### Work request
Every line with the string "repository" in it belongs in your answer, so copy them all from the data.

━━ Available records ━━

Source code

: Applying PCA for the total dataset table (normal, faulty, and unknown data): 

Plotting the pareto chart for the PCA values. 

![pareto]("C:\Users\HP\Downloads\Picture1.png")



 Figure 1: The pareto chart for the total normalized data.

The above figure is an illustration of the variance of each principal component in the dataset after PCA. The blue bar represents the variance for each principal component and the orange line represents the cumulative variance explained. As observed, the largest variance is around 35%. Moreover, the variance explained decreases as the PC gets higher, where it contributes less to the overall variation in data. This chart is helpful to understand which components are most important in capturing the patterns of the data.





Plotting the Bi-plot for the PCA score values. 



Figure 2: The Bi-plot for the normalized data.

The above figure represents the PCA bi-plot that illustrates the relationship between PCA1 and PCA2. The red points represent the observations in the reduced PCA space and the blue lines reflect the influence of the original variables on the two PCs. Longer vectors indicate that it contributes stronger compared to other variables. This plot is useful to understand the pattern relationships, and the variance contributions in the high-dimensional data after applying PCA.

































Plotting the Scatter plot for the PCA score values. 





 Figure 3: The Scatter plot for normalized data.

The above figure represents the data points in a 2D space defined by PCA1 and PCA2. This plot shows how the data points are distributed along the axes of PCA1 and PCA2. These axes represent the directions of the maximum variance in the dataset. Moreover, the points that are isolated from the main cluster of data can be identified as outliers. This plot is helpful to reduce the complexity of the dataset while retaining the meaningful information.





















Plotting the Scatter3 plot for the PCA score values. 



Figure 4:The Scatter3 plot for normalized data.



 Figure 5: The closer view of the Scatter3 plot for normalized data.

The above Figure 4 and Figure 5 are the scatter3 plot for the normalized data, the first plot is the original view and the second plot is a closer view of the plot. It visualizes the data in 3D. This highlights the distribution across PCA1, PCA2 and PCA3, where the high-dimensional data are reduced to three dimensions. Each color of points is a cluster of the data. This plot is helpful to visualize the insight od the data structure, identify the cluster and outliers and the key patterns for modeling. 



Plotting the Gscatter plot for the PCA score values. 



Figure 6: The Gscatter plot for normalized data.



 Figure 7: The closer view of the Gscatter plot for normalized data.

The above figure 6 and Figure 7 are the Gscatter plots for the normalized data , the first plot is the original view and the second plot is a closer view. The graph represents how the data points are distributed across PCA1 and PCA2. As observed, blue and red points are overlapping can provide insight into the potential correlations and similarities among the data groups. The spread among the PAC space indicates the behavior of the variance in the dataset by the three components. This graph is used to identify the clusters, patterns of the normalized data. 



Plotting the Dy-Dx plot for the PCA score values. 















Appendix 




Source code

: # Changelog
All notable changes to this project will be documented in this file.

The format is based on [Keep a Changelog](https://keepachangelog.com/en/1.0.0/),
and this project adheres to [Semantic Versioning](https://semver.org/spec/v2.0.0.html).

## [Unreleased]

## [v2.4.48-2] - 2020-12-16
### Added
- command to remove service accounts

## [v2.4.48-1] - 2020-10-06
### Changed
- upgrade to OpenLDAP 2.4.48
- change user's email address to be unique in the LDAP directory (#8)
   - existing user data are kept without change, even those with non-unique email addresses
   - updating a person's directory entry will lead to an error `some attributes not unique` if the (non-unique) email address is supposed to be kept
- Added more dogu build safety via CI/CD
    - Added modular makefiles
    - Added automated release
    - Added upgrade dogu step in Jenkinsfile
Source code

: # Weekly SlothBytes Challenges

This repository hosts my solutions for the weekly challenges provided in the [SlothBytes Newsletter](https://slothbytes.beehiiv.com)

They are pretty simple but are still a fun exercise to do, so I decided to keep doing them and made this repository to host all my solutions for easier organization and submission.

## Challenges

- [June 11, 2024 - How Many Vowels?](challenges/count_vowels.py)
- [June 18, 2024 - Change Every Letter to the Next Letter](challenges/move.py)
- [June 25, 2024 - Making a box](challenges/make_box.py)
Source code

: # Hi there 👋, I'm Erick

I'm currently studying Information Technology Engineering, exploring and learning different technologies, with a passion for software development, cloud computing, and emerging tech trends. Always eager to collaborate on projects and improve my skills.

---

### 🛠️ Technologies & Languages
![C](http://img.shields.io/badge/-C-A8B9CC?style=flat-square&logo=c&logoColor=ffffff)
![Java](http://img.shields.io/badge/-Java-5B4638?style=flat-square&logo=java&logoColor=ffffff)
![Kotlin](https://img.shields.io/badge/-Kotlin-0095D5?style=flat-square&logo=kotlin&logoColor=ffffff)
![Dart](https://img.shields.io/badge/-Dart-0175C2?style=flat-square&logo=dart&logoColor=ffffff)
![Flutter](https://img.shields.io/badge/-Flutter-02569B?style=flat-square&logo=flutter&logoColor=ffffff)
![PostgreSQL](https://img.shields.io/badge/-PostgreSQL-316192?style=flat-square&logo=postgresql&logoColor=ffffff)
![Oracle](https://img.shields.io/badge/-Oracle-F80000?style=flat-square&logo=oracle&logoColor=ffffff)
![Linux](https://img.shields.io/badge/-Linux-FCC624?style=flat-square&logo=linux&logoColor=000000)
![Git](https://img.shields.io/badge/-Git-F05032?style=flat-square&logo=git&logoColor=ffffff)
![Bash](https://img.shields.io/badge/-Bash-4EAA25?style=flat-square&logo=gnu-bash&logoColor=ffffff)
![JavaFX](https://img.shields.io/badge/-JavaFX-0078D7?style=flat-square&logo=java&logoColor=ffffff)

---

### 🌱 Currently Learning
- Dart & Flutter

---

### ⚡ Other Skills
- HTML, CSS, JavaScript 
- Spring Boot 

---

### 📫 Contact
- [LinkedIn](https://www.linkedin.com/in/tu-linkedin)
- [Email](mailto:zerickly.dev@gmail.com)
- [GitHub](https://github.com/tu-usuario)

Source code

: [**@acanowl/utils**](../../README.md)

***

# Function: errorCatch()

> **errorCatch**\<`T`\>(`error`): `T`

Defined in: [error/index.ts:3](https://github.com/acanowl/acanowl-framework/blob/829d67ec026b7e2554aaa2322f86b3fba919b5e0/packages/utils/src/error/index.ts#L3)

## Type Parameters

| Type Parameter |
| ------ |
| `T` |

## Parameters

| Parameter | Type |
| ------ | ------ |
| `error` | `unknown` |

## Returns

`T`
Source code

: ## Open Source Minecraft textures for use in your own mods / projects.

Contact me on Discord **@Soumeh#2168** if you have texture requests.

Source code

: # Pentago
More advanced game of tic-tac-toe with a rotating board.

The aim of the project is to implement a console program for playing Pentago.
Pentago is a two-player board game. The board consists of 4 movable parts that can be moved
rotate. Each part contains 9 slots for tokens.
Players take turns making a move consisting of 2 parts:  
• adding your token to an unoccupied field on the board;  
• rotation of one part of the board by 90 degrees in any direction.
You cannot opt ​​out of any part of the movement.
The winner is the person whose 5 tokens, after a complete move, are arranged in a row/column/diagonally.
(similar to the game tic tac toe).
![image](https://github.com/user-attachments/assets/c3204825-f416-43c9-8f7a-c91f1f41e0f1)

━━━

### Result for this exercise
This repository hosts my solutions for the weekly challenges provided in the [SlothBytes Newsletter](https://slothbytes.beehiiv.com)
They are pretty simple but are still a fun exercise to do, so I decided to keep doing them and made this repository to host all my solutions for easier organization and submission.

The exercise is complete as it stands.